Je descends et je contourne le Gyokusen inmaru, l’autre jardin japonais qui encadre le château, pour atteindre la Nezumitamon, une des portes reconstituées de la grande enceinte du château. Un pont permet de rejoindre L’Oyama-jinja et son petit étang, ce temple shinto possède un charme certain et attire surtout les Japonais qui viennent y faire un vœux. De l’autre côté du pont je regarde la porte monumentale que mon amie Hisae a éclairée pour la rendre encore plus belle le soir. Elle est architecte créatrice de lumière et la beauté de Kanazawa la nuit est son œuvre.
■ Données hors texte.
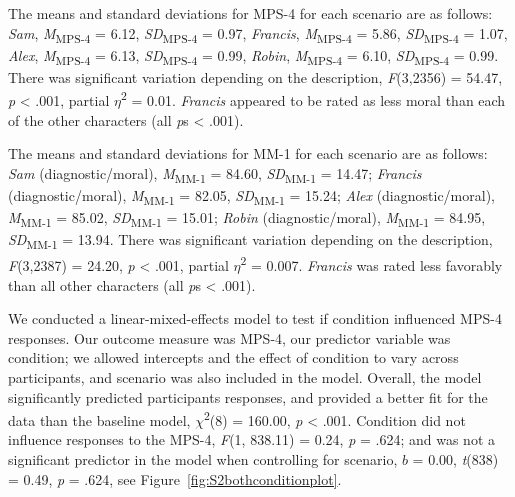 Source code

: \documentclass[
  man,floatsintext]{apa6}
\begin{document}
The means and standard deviations for MPS-4 for each scenario are as follows:
\emph{Sam},
\emph{M}\textsubscript{MPS-4} = 6.12, \emph{SD}\textsubscript{MPS-4} = 0.97,
\emph{Francis},
\emph{M}\textsubscript{MPS-4} = 5.86, \emph{SD}\textsubscript{MPS-4} = 1.07,
\emph{Alex},
\emph{M}\textsubscript{MPS-4} = 6.13, \emph{SD}\textsubscript{MPS-4} = 0.99,
\emph{Robin},
\emph{M}\textsubscript{MPS-4} = 6.10, \emph{SD}\textsubscript{MPS-4} = 0.99. There was significant variation depending on the description, \emph{F}(3,2356) = 54.47, \emph{p} \textless{} .001, partial \(\eta\)\textsuperscript{2} = 0.01. \emph{Francis} appeared to be rated as less moral than each of the other characters (all \emph{p}s \textless{} .001).

The means and standard deviations for MM-1 for each scenario are as follows:
\emph{Sam} (diagnostic/moral),
\emph{M}\textsubscript{MM-1} = 84.60, \emph{SD}\textsubscript{MM-1} = 14.47;
\emph{Francis} (diagnostic/moral),
\emph{M}\textsubscript{MM-1} = 82.05, \emph{SD}\textsubscript{MM-1} = 15.24;
\emph{Alex} (diagnostic/moral),
\emph{M}\textsubscript{MM-1} = 85.02, \emph{SD}\textsubscript{MM-1} = 15.01;
\emph{Robin} (diagnostic/moral),
\emph{M}\textsubscript{MM-1} = 84.95, \emph{SD}\textsubscript{MM-1} = 13.94. There was significant variation depending on the description, \emph{F}(3,2387) = 24.20, \emph{p} \textless{} .001, partial \(\eta\)\textsuperscript{2} = 0.007. \emph{Francis} was rated less favorably than all other characters (all \emph{p}s \textless{} .001).

We conducted a linear-mixed-effects model to test if condition influenced MPS-4 responses. Our outcome measure was MPS-4, our predictor variable was condition; we allowed intercepts and the effect of condition to vary across participants, and scenario was also included in the model.
Overall, the model significantly predicted participants responses, and provided a better fit for the data than the baseline model, \(\chi\)\textsuperscript{2}(8) = 160.00, \emph{p} \textless{} .001. Condition did not influence responses to the MPS-4, \emph{F}(1, 838.11) = 0.24, \emph{p} = .624; and was not a significant predictor in the model when controlling for scenario, \(b\) = 0.00, \emph{t}(838) = 0.49, \emph{p} = .624, see Figure~\ref{fig:S2bothconditionplot}.
\end{document}
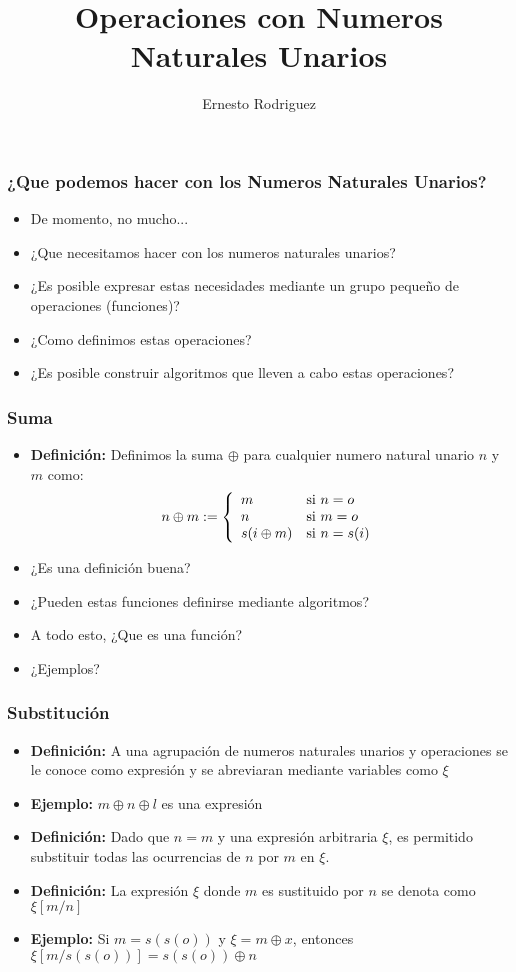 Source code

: \documentclass{beamer}
\title[Operaciones]{Operaciones con Numeros Naturales Unarios}
\author{Ernesto Rodriguez}
\institute{
    Universidad del Itsmo \\
    \medskip \textit{erodriguez@unis.edu.gt}
}
\date[\today]{}
\begin{document}
\begin{frame}
\titlepage
\end{frame}

\begin{frame}
    \frametitle{¿Que podemos hacer con los Numeros Naturales Unarios?}
    \begin{itemize}
        \item{De momento, no mucho...}
        \item{¿Que necesitamos hacer con los numeros naturales unarios?}
        \item{¿Es posible expresar estas necesidades mediante un grupo
        peque\~no de operaciones (funciones)?}
        \item{¿Como definimos estas operaciones?}
        \item{¿Es posible construir algoritmos que lleven a cabo estas operaciones?}
    \end{itemize}
\end{frame}

\begin{frame}
\frametitle{Suma}
\begin{itemize}
    \item{{\bf Definici\'on: }Definimos la suma $\oplus$ para cualquier numero
    natural unario $n$ y $m$ como:
    \[
        n\oplus m := \left\{
        \begin{array}{l l}
            m & \mbox{si } n=o \\
            n & \mbox{si } m=o \\
            s(i\oplus m) & \mbox{si } n=s(i) \\
        \end{array}
        \right.
    \]
    }
    \item{¿Es una definici\'on buena?}
    \item{¿Pueden estas funciones definirse mediante algoritmos?}
    \item{A todo esto, ¿Que es una funci\'on?}
    \item{¿Ejemplos?}
\end{itemize}
\end{frame}

\begin{frame}
\frametitle{Substituci\'on}
\begin{itemize}
    \item{{\bf Definici\'on: }A una agrupaci\'on de numeros naturales unarios y
    operaciones se le conoce como expresi\'on y se abreviaran mediante variables como $\xi$}
    \item{{\bf Ejemplo: }$m\oplus n \oplus l$ es una expresi\'on}
    \item{{\bf Definici\'on: }Dado que $n=m$ y una expresi\'on arbitraria $\xi$,
    es permitido substituir todas las ocurrencias de $n$ por $m$ en $\xi$.}
    \item{{\bf Definici\'on: }La expresi\'on $\xi$ donde $m$ es sustituido por $n$
    se denota como $\xi[m \slash n]$}
    \item{{\bf Ejemplo: }Si $m=s(s(o))$ y $\xi=m\oplus x$, entonces $\xi[m \slash s(s(o))]=s(s(o))\oplus n$}
\end{itemize}
\end{frame}
\end{document}
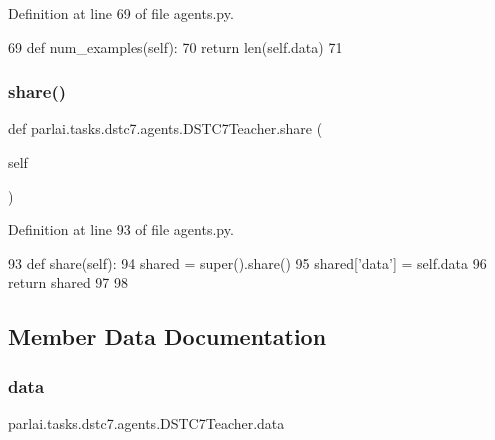 Definition at line 69 of file agents.\+py.


\begin{DoxyCode}
69     \textcolor{keyword}{def }num\_examples(self):
70         \textcolor{keywordflow}{return} len(self.data)
71 
\end{DoxyCode}
\mbox{\label{classparlai_1_1tasks_1_1dstc7_1_1agents_1_1DSTC7Teacher_ae7b7bba23f2f3914186915824280a5d5}} 
\subsubsection{\texorpdfstring{share()}{share()}}
{\footnotesize\ttfamily def parlai.\+tasks.\+dstc7.\+agents.\+D\+S\+T\+C7\+Teacher.\+share (\begin{DoxyParamCaption}\item[{}]{self }\end{DoxyParamCaption})}



Definition at line 93 of file agents.\+py.


\begin{DoxyCode}
93     \textcolor{keyword}{def }share(self):
94         shared = super().share()
95         shared[\textcolor{stringliteral}{'data'}] = self.data
96         \textcolor{keywordflow}{return} shared
97 
98 
\end{DoxyCode}


\subsection{Member Data Documentation}
\mbox{\label{classparlai_1_1tasks_1_1dstc7_1_1agents_1_1DSTC7Teacher_a1410f6e230ea0a01e373e2dde387440a}} 
\subsubsection{\texorpdfstring{data}{data}}
{\footnotesize\ttfamily parlai.\+tasks.\+dstc7.\+agents.\+D\+S\+T\+C7\+Teacher.\+data}



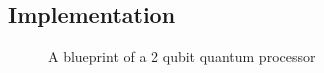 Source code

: \subsection{Implementation}

\begin{figure}
	\centering
	\label{fig:Grover2}
	\caption{}
\end{figure}

\begin{figure}
	\centering
	\label{fig:Grover3}
	\caption{}
\end{figure}



\begin{figure}
	\centering
	\label{fig:iSwap1}
	\caption{}
\end{figure}

\begin{figure}
	\centering
	\label{fig:iSwap2}
	\caption{A blueprint of a 2 qubit quantum processor}
\end{figure}

\begin{figure}
	\centering
	\label{fig:iSwap3}
	\caption{}
\end{figure}

\begin{figure}
	\centering
	\label{fig:iSwap4}
	\caption{}
\end{figure}
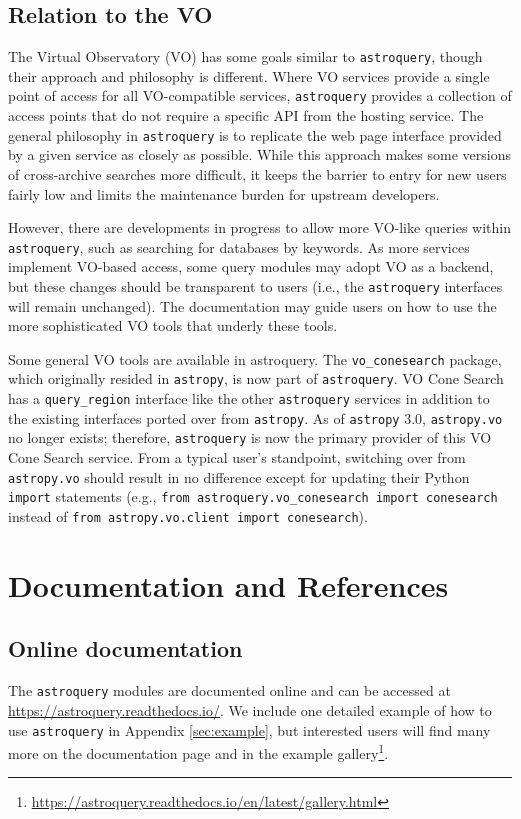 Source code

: \documentclass[twocolumn]{aastex62}
\newcommand{\package}[1]{\texttt{#1}\xspace}
\newcommand{\astroquery}{\package{astroquery}}
\newcommand{\astropypkg}{\package{astropy}}
\begin{document}
\subsection{Relation to the VO}
\label{sec:vo}

The Virtual Observatory (VO) has some goals similar to \astroquery,
though their approach and philosophy is different.  Where VO services provide a
single point of access for all VO-compatible services, \astroquery
provides a collection of access points that do not require a specific API from
the hosting service.  The general philosophy in \astroquery is to
replicate the web page interface provided by a given service as closely as
possible.  While this approach makes some versions of cross-archive searches
more difficult, it keeps the barrier to entry for new users fairly low and limits
the maintenance burden for upstream developers.

However, there are developments in progress to allow more VO-like queries
within \astroquery, such as searching for databases by keywords.  As more
services implement VO-based access, some query modules may adopt VO as a backend,
but these changes should be transparent to users (i.e., the \astroquery
interfaces will remain unchanged).  The documentation may guide users on how
to use the more sophisticated VO tools that underly these tools.


Some general VO tools are available in astroquery.  The \texttt{vo\_conesearch}
package, which originally resided in \astropypkg, is now part of \astroquery.  VO
Cone Search has a \texttt{query\_region} interface like the other \astroquery
services in addition to the existing interfaces ported over from \astropypkg.
As of \astropypkg 3.0, \texttt{astropy.vo} no longer exists; therefore,
\astroquery is now the primary provider of this VO Cone Search service. From a
typical user's standpoint, switching over from \texttt{astropy.vo} should
result in no difference except for updating their Python \texttt{import}
statements (e.g., \texttt{from astroquery.vo\_conesearch import conesearch}
instead of \texttt{from astropy.vo.client import conesearch}).



\section{Documentation and References}
\label{sec:documentation}
\subsection{Online documentation}
The \astroquery modules are documented online and can be accessed  at
\url{https://astroquery.readthedocs.io/}.  We include one detailed example of
how to use \astroquery in Appendix \ref{sec:example},
but interested users will find many more on the documentation page and
in the example gallery\footnote{\url{https://astroquery.readthedocs.io/en/latest/gallery.html}}.
\end{document}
Le lendemain il pleut toujours et je déambule cette fois du côté de la rivière Asano. C’est un fleuve en fait puisqu’il se jette dans la Mer du Japon quelques kilomètres plus loin mais en japonais on ne fait pas le différence, le kanji reste 川. Sur les deux rives de l’Asano se trouvent deux quartiers de geishas, l’un très fréquenté par les touristes, l’autre beaucoup moins. La raison est simple, dans le deuxième, les maisons historiques, maisons de thé où les geishas exerçaient leur art, n’ont pas été transformées en échoppes. Dans Higashi chaya on vend de tout, des bibelots et des statuettes recouvertes d’or, des glaces saupoudrées d’or, du saké contenant des paillettes d’or, des pâtisseries aux reflets d’or. Dans Higashi chaya tout est or et rappelle que Kanazawa était et est encore en partie la ville de l’or dont le kanji est le premier de son nom. C’est à Kanazawa que l’on produit les feuilles d’or qui servent à décorer les temples.
川
Kawa – rivière, fleuve, cours d’eau.
Le Kazuemachi chaya par contre, sur la rive gauche de l’Asano, est fait de maisons en bois sans vitrines tapageuses ou publicités extérieures. Certaines sont habitées, d’autres sont des Izakayas, des cafés ou des bars où il est très difficile d’être reçu sans être accompagné d’amis japonais et surtout sans parler japonais. Mais dans certaines maisons on peut boire un café ou un thé en dégustant quelques pâtisseries sucrées pour autant qu’on réussisse à trouver un endroit qui dit ce qu’il est. Généralement, il n’y a qu’un nom en japonais sur l’enseigne.

J’aime ce quartier, ses petites ruelles étroites larges comme un parapluie ouvert, j’aime le pont en bois qui enjambe l’Asano pour rejoindre la rive droite que Hisae a illuminé de son art. J’ai souvent l’impression que la plupart des étrangers n’y viennent pas ou ne font que passer en coup de vent parce qu’il n’y a rien à acheter. Il y a seulement à aimer être quelques instants dans un autre temps, l’impermanence a fait sont travail, mais l’illusion est possible, elle encore plus vraie sous le pluie qui trouble la vue et affine le mirage.

Kanazawa ma belle merci d’être ce que tu es. Je t’ai aimée au premier regard, avant même de t’avoir rencontrée, en préparant mon premier voyage il y a déjà longtemps. Tu ne m’as jamais déçu, tu as toujours été là pour moi, tendre, drôle, imprévisible, un peu folle. Tu ne t’es jamais laissée salir par les faquins dont les gestes, les mots et les actes pourraient ternir ton élégance. Tu les ignores.
Ce n’est pas ton or qui me séduit, c’est la lumière et la folie de tes nuits, c’est la langueur de tes jours au soleil dans tes ruelles où l’eau ruisselle dans de multiples canaux, c’est la fraîcheur de ta pluie qui rappelle la rosée d’une fleur, c’est ton histoire qui fait de toi à la fois un plaisir des sens et de l’esprit, ce sont tes jardins qui bercent mes pas et colorent mes yeux. Ton corps me plaît mais plus encore c’est de ton âme dont je suis amoureux.